(Saved data entries)
-- Opening Marker --
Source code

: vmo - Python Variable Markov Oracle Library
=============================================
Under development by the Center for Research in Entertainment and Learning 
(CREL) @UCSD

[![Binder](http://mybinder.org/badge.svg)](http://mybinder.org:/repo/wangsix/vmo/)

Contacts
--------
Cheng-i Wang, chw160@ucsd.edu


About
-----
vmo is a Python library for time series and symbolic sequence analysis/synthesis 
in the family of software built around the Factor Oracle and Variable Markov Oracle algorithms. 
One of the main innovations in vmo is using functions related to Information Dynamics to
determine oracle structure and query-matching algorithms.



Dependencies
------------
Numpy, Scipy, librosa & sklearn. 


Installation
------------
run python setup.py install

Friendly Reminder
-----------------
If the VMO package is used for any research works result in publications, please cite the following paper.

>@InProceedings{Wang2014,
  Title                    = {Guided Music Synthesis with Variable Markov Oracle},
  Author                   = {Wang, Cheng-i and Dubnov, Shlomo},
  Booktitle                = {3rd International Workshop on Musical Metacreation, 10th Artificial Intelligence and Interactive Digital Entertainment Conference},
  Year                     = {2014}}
-- Closing Marker --
- _EXERCISE GOAL_: Pull out all lines from the entries above that include the word "Cheng".

- _OUTPUT_:
Cheng-i Wang, chw160@ucsd.edu
  Author                   = {Wang, Cheng-i and Dubnov, Shlomo},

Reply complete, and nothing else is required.